A simple GFF3 parser in Python

Problem:

You need to parse a GFF3 file containing information about sequence features. You prefer to use a minimal, depedency-free solution instead of importing the GFF3 data into a database right away. However, you need to have a standard-compatible parser

Solution

The following parser is fully compatible with the format described at the SequenceOntology GFF3 page and has been tested with the transcript.gff3 example file by the Broad Institute.

It contains a fully standard-compatible attribute parser and properly handles.

Almost any software comes with its slightly different GFF format specification.
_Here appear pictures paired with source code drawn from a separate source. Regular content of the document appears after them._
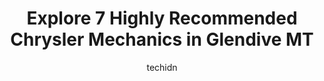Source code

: ---
layout: ampstory
image: https://images.unsplash.com/photo-1625863929285-5e37a6b0df1c?ixlib=rb-4.0.3&ixid=MnwxMjA3fDB8MHxwaG90by1wYWdlfHx8fGVufDB8fHx8&auto=format&fit=crop&w=640&h=853&q=80
author: techidn
featured: false
description: When it comes to finding reliable automotive experts in Glendive MT, USA, look no further than the 7 best Chrysler Mechanic in the area. With their exceptional skills and dedication to provi
title: Explore 7 Highly Recommended Chrysler Mechanics in Glendive MT
cover:
   title: Explore 7 Highly Recommended Chrysler Mechanics in Glendive MT
   subtitle: Rickpate
   background: https://images.unsplash.com/photo-1625863929285-5e37a6b0df1c?ixlib=rb-4.0.3&ixid=MnwxMjA3fDB8MHxwaG90by1wYWdlfHx8fGVufDB8fHx8&auto=format&fit=crop&w=640&h=853&q=80

pages: 
 - layout: thirds
   top: <h1>#1 Rolling Rubber Point S Tire and Auto Service</h1>
   bottom: "<p>I was on a cross-country road trip when 1 of my tires caught a small screw that resulted in a slow leak. I rolled in on a quieter weekday afternoon and the service writer</p>"
   background: https://www.knot35.com/toplist/wp-content/uploads/2023/06/best-chrysler-mechanic-1-in-glendive-mt-1685840547.jpeg
   backgroundblur: true
 - layout: thirds
   top: <h1>#2 Berg Tire Inc</h1>
   bottom: "<p>2111 W Towne St, Glendive, MT 59330, United States</p>"
   background: https://www.knot35.com/toplist/wp-content/uploads/2023/06/best-chrysler-mechanic-2-in-glendive-mt-1685840548.png
   cta:
      link: https://www.knot35.com/toplist/explore-7-highly-recommended-chrysler-mechanics-in-glendive-mt/
      text: Explore 7 Highly Recommended Chrysler Mechanics in Glendive MT
 - layout: thirds
   top: <h1>#3 NAPA Auto Parts - Badlands Industries Inc</h1>
   bottom: "<p>1515 W Bell St H2, Glendive, MT 59330, United States</p>"
   background: https://www.knot35.com/toplist/wp-content/uploads/2023/06/best-chrysler-mechanic-3-in-glendive-mt-1685840548.jpeg
   cta:
      link: https://www.knot35.com/toplist/explore-7-highly-recommended-chrysler-mechanics-in-glendive-mt/
      text: Explore 7 Highly Recommended Chrysler Mechanics in Glendive MT
 - layout: thirds
   top: <h1>#4 Bobs Body Shop</h1>
   bottom: "<p>1523 N Merrill Ave, Glendive, MT 59330, United States</p>"
   background: https://images.unsplash.com/photo-1489694553447-4c9339da310d?ixlib=rb-4.0.3&ixid=MnwxMjA3fDB8MHxwaG90by1wYWdlfHx8fGVufDB8fHx8&auto=format&fit=crop&w=640&h=853&q=80
   cta:
      link: https://www.knot35.com/toplist/explore-7-highly-recommended-chrysler-mechanics-in-glendive-mt/
      text: Explore 7 Highly Recommended Chrysler Mechanics in Glendive MT
 - layout: thirds
   top: <h1>#5 Pro Tech Diesel Inc.</h1>
   bottom: "<p>111 Colorado Blvd, Glendive, MT 59330, United States</p>"
   background: https://images.unsplash.com/photo-1496096265110-f83ad7f96608?ixlib=rb-4.0.3&ixid=MnwxMjA3fDB8MHxwaG90by1wYWdlfHx8fGVufDB8fHx8&auto=format&fit=crop&w=640&h=853&q=80
   cta:
      link: https://www.knot35.com/toplist/explore-7-highly-recommended-chrysler-mechanics-in-glendive-mt/
      text: Explore 7 Highly Recommended Chrysler Mechanics in Glendive MT
 - layout: thirds
   top: <h1>#6 Robins Service</h1>
   bottom: "<p>1302 W Towne St, Glendive, MT 59330, United States</p>"
   background: https://images.unsplash.com/photo-1632260260864-caf7fde5ec36?ixlib=rb-4.0.3&ixid=MnwxMjA3fDB8MHxwaG90by1wYWdlfHx8fGVufDB8fHx8&auto=format&fit=crop&w=640&h=853&q=80
   cta:
      link: https://www.knot35.com/toplist/explore-7-highly-recommended-chrysler-mechanics-in-glendive-mt/
      text: Explore 7 Highly Recommended Chrysler Mechanics in Glendive MT
 - layout: thirds
   top: <h1>#7 Windshields Plus</h1>
   bottom: "<p>1106 W Towne St, Glendive, MT 59330, United States</p>"
   background: https://images.unsplash.com/photo-1614648718611-0635f29016cb?ixlib=rb-4.0.3&ixid=MnwxMjA3fDB8MHxwaG90by1wYWdlfHx8fGVufDB8fHx8&auto=format&fit=crop&w=640&h=853&q=80
   cta:
      link: https://www.knot35.com/toplist/explore-7-highly-recommended-chrysler-mechanics-in-glendive-mt/
      text: Explore 7 Highly Recommended Chrysler Mechanics in Glendive MT
 - layout: thirds
   middle: Continue reading...
   background: https://images.unsplash.com/photo-1531169509526-f8f1fdaa4a67?ixlib=rb-4.0.3&ixid=MnwxMjA3fDB8MHxwaG90by1wYWdlfHx8fGVufDB8fHx8&auto=format&fit=crop&w=640&h=853&q=80
   cta:
      link: https://www.knot35.com/toplist/explore-7-highly-recommended-chrysler-mechanics-in-glendive-mt/
      text: Explore 7 Highly Recommended Chrysler Mechanics in Glendive MT
      
---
We advise you run the parser over a sample GFF dataset generated by your software and then change the implementation to match your requirements.

In contrast to software like BioPython this building-block approach does not require you to either use a standard-compatible format or write the entire parser yourself.

gff3_parser.py

#!/usr/bin/env python3
"""
A simple parser for the GFF3 format.

Test with transcripts.gff3 from
http://www.broadinstitute.org/annotation/gebo/help/gff3.html.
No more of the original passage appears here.